Dual: Dual distribution combines direct and selective distribution strategies to grow

market influence and also maintain direct sales with customers.

Reverse: Reverse distribution is often less common, where an item flows from the

customer back to a company, typically for recycling or refurbishing of goods, like

used computers or other electronics.

Read more: 7 Types of Distributors (Plus Considerations for Choosing One)

What are distribution channels?


A distribution channel refers to the path that services or products follow until they

reach their end-users and customers. The proper distribution channel depends on the

product, who it's serving and where it's going. For instance, a product may go from

the factory to a warehouse to the consumer. Or it may go from the factory to a

wholesaler to a retail storefront to the consumer. This series of events would be the

product's distribution channel.

Here are four primary distribution channels with explanations of how they work:

Wholesale

A wholesale distribution channel is when a wholesaler purchases items in bulk from a

manufacturer and then sells them to retailers later. This is often a good way to secure

products for less money because you place a large order. Wholesalers focus on the

storage and delivery of goods and act as a trader between the manufacturer and the

retailer who sells them, rarely interacting directly with the customer.

Retail

A retail distributor is often the place an item ends up before being purchased by a

customer.
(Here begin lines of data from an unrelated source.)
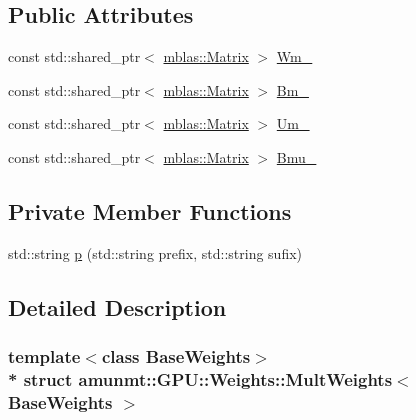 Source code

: \subsection*{Public Attributes}
\begin{DoxyCompactItemize}
\item 
const std\+::shared\+\_\+ptr$<$ \hyperlink{namespaceamunmt_1_1GPU_1_1mblas_ab67821a8254de53e45a623cf73c0aef6}{mblas\+::\+Matrix} $>$ \hyperlink{structamunmt_1_1GPU_1_1Weights_1_1MultWeights_aa780446079a7cfa9b2cf4144ff3b8333}{Wm\+\_\+}
\item 
const std\+::shared\+\_\+ptr$<$ \hyperlink{namespaceamunmt_1_1GPU_1_1mblas_ab67821a8254de53e45a623cf73c0aef6}{mblas\+::\+Matrix} $>$ \hyperlink{structamunmt_1_1GPU_1_1Weights_1_1MultWeights_af0a85a328836ed039c475d90e71decab}{Bm\+\_\+}
\item 
const std\+::shared\+\_\+ptr$<$ \hyperlink{namespaceamunmt_1_1GPU_1_1mblas_ab67821a8254de53e45a623cf73c0aef6}{mblas\+::\+Matrix} $>$ \hyperlink{structamunmt_1_1GPU_1_1Weights_1_1MultWeights_ad23eb3a99e7b4c7461d74c0ec153c172}{Um\+\_\+}
\item 
const std\+::shared\+\_\+ptr$<$ \hyperlink{namespaceamunmt_1_1GPU_1_1mblas_ab67821a8254de53e45a623cf73c0aef6}{mblas\+::\+Matrix} $>$ \hyperlink{structamunmt_1_1GPU_1_1Weights_1_1MultWeights_a923bcc07d5054634f8c7f82040cf743d}{Bmu\+\_\+}
\end{DoxyCompactItemize}
\subsection*{Private Member Functions}
\begin{DoxyCompactItemize}
\item 
std\+::string \hyperlink{structamunmt_1_1GPU_1_1Weights_1_1MultWeights_a2e18faba26c8c8e28487fd8db47a7680}{p} (std\+::string prefix, std\+::string sufix)
\end{DoxyCompactItemize}


\subsection{Detailed Description}
\subsubsection*{template$<$class Base\+Weights$>$\\*
struct amunmt\+::\+G\+P\+U\+::\+Weights\+::\+Mult\+Weights$<$ Base\+Weights $>$}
Retailers can get their product by buying from wholesalers or the

manufacturer directly, and they mark up the cost of an item to earn a profit. Retailers

are often thought of as actual storefront locations, like a supermarket or department

store, though with technological advancements, retailers are also online websites,

catalog companies or even phone-order businesses.

Franchisor

A franchise distribution channel is a unique way of distributing products and services.

A business owner pays to use company branding to gain sales through flat fees and

specific royalty amounts agreed upon in a contract. Organizations and manufacturers

with brand recognition and established customer bases can benefit from this
distribution channel without the everyday responsibilities of managing each location.
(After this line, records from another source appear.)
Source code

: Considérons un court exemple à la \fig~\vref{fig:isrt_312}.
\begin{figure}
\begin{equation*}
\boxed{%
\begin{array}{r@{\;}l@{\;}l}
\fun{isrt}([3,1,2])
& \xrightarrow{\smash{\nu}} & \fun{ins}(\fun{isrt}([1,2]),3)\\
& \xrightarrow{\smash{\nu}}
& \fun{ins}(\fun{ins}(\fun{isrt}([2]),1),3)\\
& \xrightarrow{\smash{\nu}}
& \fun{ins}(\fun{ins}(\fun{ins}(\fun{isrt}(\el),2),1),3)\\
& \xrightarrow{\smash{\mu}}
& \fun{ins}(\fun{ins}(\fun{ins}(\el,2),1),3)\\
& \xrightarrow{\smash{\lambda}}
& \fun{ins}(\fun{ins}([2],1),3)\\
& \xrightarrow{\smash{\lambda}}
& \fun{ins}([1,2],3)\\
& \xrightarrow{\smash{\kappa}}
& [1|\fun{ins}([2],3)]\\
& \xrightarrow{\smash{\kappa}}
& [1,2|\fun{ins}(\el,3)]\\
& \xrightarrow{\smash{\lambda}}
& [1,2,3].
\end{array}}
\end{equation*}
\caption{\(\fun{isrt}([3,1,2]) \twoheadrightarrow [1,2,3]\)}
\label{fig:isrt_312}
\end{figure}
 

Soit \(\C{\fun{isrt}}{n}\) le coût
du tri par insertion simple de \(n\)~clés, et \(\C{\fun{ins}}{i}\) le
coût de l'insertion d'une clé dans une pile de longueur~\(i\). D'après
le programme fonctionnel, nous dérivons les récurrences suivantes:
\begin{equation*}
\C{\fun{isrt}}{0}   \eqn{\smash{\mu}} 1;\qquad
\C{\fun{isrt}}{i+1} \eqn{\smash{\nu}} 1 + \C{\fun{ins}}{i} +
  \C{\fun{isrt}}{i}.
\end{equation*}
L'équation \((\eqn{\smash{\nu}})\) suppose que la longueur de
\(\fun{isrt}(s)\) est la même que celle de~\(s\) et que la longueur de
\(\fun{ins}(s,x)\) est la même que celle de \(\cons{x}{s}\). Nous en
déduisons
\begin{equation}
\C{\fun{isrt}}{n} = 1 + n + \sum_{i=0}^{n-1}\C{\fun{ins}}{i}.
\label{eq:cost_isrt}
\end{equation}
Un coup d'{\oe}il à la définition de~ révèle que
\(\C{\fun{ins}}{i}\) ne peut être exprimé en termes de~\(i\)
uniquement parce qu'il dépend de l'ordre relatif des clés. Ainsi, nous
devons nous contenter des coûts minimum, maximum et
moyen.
Some common examples of franchise distribution channels are well-known fast-food

restaurants, real estate offices and some healthcare companies. Franchising often

centers on these three types:

Product distribution franchising

Business format franchising

Social franchising

Read more: What Is a Franchise?

Distributor

A distributor gets and transports items from manufacturers to retailers and other

locations, and it's beneficial to use this method to save on the cost of having a

shipping site, staff and logistics operation. A distributor can also benefit by having

multiple clients that overlap, creating comprehensive product groupings that generate

more sales. For example, a distributor that has separate furniture, rug and lighting

manufacturers can create an all-in-one living room package deal for the customer to

buy that includes a sofa, chair, coffee and end tables and two lamps.